What the task requires ->
Below are records; how many of their lines hold the string "store"? Reply with nothing but the number.

Document images with source code:
::::::
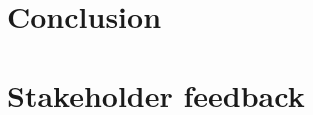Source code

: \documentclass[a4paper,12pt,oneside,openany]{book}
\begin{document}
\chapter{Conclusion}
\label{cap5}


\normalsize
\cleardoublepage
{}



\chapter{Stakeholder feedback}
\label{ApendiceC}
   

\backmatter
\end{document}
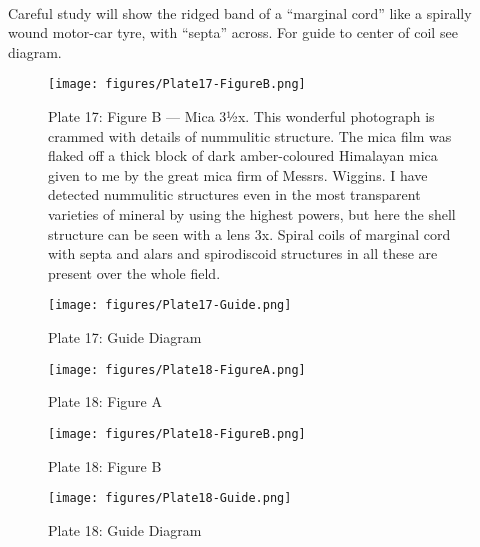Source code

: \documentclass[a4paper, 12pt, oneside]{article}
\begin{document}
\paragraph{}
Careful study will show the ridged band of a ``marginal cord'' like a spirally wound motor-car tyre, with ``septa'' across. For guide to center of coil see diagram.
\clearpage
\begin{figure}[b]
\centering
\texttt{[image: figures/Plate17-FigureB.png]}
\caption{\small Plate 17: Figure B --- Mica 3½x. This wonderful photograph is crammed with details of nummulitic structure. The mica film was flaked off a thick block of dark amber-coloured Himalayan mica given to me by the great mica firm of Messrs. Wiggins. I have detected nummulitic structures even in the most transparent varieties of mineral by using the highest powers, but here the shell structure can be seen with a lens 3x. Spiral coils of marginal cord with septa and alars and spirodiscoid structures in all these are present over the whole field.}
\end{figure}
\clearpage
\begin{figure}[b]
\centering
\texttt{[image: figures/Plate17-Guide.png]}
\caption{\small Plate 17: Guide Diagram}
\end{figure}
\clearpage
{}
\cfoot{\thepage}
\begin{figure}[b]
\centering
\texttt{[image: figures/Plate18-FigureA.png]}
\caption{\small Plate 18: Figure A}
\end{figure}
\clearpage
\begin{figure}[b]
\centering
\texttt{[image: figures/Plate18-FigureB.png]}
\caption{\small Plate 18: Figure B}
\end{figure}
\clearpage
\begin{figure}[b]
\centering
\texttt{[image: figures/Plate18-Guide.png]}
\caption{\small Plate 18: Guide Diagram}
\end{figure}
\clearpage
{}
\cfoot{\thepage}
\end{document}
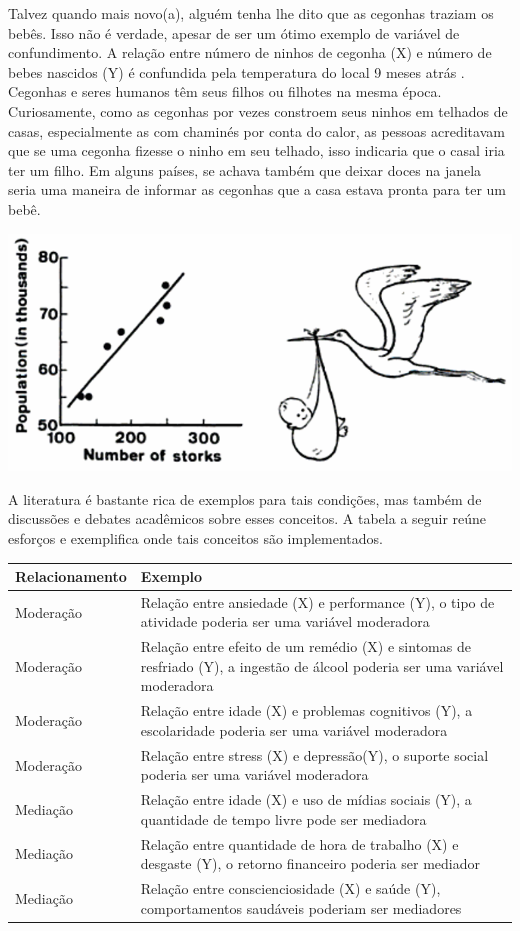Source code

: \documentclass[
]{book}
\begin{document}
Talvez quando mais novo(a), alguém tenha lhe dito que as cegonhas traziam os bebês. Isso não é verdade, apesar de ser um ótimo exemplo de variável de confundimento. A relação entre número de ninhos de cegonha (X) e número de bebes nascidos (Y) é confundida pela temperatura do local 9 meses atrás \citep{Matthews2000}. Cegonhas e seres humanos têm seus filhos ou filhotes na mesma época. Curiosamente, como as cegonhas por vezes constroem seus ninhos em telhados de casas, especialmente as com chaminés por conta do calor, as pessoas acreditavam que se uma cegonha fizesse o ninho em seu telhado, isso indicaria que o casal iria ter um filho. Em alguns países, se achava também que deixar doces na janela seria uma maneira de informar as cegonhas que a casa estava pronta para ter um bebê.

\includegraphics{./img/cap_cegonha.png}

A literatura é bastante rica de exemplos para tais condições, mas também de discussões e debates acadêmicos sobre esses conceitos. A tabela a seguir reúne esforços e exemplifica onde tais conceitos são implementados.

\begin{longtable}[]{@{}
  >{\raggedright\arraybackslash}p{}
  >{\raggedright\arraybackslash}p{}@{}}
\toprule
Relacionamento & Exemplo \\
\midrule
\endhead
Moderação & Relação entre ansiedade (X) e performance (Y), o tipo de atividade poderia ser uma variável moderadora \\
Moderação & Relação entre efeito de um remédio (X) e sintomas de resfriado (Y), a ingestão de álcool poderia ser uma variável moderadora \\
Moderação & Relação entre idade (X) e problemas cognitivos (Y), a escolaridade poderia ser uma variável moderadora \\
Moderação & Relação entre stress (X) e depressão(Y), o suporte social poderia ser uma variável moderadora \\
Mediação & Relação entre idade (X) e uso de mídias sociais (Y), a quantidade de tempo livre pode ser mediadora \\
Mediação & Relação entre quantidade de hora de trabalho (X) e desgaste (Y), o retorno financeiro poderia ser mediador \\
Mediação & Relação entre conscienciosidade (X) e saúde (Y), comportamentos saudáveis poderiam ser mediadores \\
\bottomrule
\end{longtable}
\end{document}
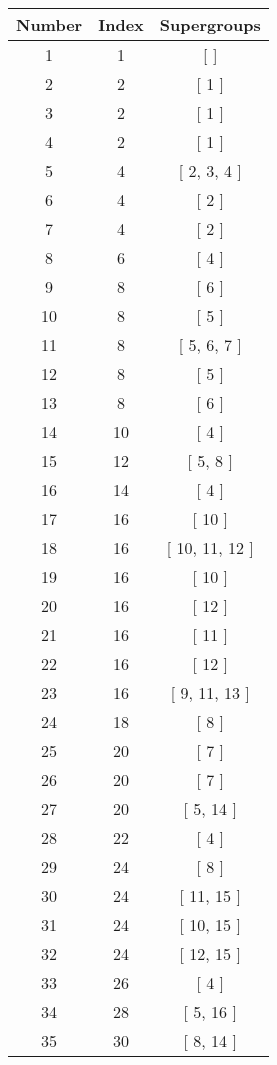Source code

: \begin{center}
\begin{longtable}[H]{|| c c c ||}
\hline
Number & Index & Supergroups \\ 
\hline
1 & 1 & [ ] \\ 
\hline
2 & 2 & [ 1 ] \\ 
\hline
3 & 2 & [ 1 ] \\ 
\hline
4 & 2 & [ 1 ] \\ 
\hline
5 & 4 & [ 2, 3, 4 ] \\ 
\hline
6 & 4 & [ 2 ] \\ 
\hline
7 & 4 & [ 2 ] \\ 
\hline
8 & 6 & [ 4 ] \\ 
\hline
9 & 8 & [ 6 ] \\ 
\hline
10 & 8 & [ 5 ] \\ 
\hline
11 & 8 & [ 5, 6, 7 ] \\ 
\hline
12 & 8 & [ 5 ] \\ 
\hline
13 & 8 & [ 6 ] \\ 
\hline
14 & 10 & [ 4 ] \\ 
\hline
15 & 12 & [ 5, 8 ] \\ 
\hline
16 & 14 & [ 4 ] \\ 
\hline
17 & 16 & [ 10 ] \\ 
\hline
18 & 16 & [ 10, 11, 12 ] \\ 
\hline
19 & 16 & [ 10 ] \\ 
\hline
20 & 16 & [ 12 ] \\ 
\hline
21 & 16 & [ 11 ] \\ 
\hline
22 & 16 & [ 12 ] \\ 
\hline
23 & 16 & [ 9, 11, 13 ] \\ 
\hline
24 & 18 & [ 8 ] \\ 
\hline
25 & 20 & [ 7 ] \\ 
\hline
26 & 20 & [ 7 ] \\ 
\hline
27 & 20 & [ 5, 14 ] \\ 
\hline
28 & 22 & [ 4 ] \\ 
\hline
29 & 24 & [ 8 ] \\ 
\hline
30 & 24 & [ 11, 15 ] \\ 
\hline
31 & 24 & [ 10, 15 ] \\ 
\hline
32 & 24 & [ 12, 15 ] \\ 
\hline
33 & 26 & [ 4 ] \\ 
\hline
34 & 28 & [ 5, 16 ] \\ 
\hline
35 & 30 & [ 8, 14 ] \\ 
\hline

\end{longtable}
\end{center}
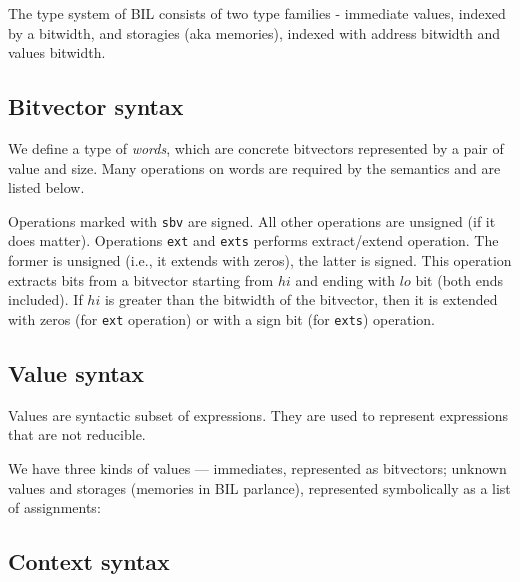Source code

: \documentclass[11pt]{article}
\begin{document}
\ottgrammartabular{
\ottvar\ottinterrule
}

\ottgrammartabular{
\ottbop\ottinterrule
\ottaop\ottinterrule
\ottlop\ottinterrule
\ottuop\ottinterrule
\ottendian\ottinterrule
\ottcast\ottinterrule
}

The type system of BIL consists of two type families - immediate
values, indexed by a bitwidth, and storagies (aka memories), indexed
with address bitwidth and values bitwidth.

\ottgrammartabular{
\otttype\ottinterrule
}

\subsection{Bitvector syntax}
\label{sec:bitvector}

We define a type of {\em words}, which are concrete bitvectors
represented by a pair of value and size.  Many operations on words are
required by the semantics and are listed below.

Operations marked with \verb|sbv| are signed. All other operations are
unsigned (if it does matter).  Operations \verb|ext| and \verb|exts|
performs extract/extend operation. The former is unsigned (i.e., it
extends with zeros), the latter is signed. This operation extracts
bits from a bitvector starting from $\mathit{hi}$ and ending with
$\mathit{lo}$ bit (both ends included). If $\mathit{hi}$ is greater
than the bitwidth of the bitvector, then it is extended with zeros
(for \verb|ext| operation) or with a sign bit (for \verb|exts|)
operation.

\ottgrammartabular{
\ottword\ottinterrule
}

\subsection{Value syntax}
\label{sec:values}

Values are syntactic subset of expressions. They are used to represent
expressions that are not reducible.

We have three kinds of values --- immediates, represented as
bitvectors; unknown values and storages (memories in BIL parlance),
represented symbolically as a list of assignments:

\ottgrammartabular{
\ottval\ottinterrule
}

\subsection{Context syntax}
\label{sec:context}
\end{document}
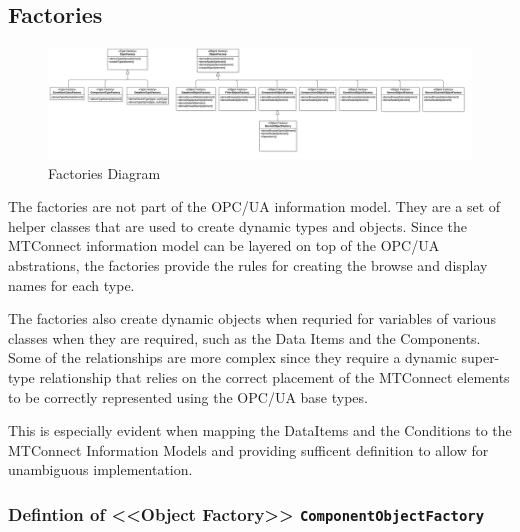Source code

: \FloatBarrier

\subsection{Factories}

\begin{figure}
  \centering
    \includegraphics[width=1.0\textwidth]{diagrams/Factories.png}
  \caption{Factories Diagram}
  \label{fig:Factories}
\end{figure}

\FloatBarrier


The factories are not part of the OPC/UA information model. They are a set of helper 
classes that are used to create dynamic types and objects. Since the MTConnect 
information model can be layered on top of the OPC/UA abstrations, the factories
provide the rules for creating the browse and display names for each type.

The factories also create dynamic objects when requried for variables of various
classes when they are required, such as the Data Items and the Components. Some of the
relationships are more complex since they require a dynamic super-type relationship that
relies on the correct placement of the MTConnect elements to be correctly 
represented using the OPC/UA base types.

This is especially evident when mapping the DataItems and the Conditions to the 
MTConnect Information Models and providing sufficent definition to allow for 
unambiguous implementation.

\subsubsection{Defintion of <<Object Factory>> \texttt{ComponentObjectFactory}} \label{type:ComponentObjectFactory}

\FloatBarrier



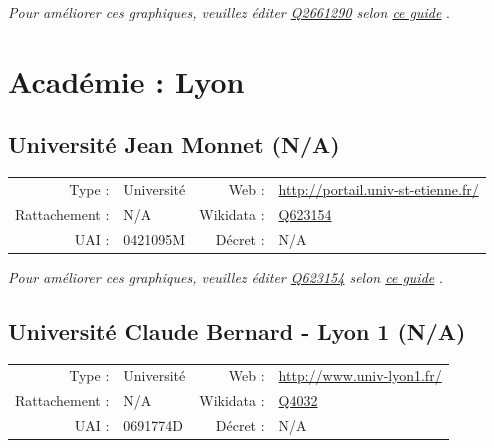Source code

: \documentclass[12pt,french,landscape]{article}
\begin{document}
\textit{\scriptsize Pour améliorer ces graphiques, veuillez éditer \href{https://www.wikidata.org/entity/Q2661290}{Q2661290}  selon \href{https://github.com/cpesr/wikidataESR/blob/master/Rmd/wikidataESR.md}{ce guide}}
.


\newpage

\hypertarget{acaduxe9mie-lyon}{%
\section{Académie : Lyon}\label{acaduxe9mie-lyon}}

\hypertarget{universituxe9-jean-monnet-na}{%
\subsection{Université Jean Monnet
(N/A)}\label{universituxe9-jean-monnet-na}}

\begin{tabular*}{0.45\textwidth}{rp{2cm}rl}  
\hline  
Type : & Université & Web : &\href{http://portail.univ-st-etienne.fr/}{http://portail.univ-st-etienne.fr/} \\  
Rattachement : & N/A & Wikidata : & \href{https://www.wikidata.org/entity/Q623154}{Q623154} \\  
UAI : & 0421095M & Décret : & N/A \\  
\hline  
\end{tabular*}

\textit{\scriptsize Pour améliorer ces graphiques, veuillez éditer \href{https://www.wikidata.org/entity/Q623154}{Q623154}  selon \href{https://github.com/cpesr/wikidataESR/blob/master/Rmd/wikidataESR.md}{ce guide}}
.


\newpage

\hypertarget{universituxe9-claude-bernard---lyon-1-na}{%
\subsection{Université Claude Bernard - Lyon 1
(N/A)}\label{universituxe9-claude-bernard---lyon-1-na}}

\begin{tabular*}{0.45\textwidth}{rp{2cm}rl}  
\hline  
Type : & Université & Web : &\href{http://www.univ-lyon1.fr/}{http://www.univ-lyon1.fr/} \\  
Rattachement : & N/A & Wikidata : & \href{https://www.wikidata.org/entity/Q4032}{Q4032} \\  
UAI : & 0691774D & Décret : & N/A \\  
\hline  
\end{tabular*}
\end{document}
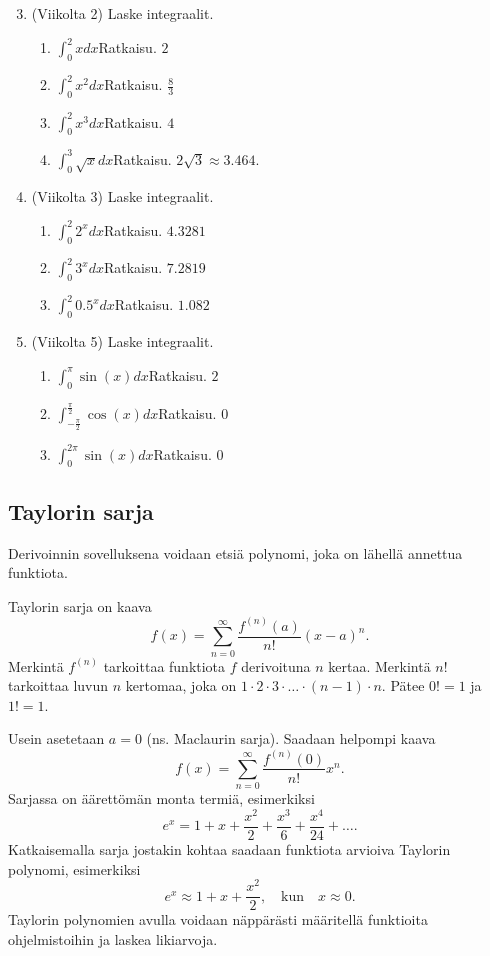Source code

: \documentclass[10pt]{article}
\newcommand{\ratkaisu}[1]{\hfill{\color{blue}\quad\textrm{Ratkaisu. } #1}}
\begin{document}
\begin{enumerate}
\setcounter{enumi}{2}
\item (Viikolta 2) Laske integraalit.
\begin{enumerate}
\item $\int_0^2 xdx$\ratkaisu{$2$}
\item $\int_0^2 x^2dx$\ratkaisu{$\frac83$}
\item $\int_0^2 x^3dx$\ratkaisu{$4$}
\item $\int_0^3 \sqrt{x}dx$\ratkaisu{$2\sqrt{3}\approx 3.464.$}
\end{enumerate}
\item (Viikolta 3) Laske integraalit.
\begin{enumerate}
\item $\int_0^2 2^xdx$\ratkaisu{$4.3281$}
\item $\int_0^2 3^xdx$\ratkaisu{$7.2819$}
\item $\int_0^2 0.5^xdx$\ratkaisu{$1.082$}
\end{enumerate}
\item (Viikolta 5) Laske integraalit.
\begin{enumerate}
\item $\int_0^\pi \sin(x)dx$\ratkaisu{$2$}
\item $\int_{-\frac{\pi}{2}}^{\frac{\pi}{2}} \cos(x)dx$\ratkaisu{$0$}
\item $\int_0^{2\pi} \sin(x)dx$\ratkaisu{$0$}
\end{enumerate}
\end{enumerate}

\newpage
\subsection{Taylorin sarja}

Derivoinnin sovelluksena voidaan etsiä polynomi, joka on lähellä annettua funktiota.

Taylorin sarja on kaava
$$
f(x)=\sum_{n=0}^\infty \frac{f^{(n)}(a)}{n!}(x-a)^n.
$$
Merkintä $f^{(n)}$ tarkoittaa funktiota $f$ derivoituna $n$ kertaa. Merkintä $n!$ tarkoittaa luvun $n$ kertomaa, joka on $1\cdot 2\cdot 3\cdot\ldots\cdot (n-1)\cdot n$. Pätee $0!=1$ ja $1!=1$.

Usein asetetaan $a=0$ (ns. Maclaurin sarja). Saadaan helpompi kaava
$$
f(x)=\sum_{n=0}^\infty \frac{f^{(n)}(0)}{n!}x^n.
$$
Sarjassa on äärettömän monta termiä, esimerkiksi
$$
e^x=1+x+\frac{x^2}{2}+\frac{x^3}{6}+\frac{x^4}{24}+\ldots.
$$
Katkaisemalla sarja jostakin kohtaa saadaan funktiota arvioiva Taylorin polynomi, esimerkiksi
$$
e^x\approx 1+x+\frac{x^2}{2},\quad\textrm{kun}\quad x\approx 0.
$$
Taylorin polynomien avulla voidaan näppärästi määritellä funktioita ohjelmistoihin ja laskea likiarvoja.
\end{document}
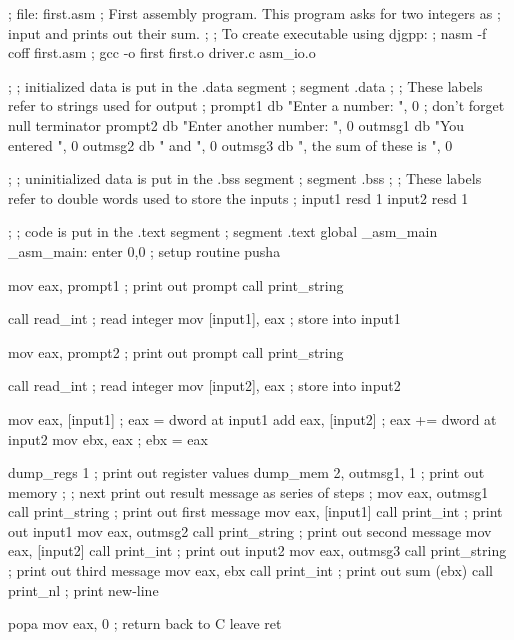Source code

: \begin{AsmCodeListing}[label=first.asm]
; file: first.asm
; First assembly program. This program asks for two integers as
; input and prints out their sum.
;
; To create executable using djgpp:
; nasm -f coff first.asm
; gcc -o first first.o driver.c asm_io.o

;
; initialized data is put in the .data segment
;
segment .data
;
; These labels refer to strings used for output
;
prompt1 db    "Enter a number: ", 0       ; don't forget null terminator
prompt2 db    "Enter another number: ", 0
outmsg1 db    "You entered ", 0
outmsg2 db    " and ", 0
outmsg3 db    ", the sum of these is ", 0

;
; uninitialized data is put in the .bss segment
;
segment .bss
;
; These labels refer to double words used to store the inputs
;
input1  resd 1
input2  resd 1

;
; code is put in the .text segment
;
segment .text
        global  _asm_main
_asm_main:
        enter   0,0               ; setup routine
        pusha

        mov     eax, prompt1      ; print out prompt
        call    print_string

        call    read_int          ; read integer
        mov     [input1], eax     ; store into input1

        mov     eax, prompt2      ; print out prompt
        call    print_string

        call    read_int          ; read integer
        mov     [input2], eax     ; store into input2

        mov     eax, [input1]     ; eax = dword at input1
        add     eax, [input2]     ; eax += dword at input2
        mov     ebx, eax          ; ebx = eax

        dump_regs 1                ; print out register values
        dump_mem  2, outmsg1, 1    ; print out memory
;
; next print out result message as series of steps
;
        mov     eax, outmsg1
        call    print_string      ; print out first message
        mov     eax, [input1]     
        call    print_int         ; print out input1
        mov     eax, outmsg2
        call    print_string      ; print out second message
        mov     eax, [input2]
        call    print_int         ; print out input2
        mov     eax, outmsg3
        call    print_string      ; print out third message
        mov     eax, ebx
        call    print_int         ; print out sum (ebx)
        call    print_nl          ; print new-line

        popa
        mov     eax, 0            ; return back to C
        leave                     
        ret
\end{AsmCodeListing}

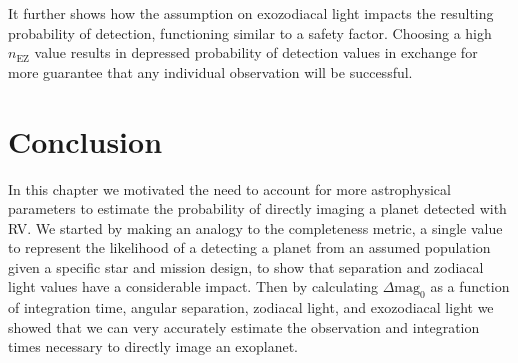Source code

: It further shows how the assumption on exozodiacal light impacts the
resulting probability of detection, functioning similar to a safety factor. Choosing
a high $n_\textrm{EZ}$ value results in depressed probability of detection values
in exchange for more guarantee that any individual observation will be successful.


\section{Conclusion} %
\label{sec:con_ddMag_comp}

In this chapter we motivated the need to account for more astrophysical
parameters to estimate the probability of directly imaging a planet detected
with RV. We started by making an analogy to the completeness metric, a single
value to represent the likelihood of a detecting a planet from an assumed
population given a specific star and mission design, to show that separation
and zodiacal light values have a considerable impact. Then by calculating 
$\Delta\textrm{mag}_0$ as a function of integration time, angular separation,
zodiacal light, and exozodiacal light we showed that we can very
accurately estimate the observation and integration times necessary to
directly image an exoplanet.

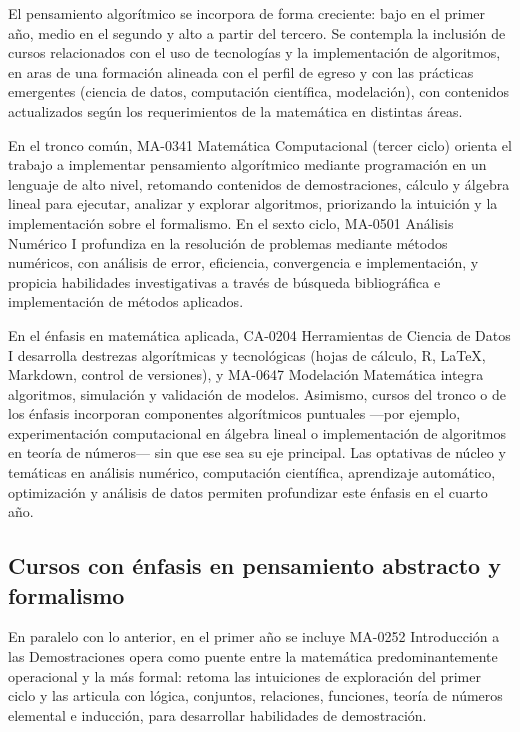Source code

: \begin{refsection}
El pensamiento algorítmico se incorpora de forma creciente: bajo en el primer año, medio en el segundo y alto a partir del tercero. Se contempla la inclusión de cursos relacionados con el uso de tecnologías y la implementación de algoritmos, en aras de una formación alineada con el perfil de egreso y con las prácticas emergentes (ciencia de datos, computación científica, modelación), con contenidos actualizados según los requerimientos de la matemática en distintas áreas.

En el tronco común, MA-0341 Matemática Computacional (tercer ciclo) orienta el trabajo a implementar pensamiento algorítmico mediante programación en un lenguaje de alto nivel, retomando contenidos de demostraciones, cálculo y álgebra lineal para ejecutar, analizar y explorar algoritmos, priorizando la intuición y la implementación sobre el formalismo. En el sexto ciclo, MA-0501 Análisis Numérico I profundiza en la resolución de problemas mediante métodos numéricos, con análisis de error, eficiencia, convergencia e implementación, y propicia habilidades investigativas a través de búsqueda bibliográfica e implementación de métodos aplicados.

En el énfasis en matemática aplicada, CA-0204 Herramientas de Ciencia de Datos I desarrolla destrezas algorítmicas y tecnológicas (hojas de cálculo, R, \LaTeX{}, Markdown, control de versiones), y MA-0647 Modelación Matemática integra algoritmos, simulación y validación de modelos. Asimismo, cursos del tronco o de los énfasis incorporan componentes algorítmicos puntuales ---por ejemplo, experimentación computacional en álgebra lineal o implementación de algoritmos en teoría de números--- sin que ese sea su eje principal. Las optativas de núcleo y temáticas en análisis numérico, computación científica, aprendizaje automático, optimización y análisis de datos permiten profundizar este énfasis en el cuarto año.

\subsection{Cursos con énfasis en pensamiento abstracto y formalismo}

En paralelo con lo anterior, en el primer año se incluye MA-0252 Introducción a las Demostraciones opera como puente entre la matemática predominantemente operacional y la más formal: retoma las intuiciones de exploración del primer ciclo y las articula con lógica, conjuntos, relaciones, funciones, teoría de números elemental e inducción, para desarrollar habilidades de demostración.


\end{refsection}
::::::
Your response ->
3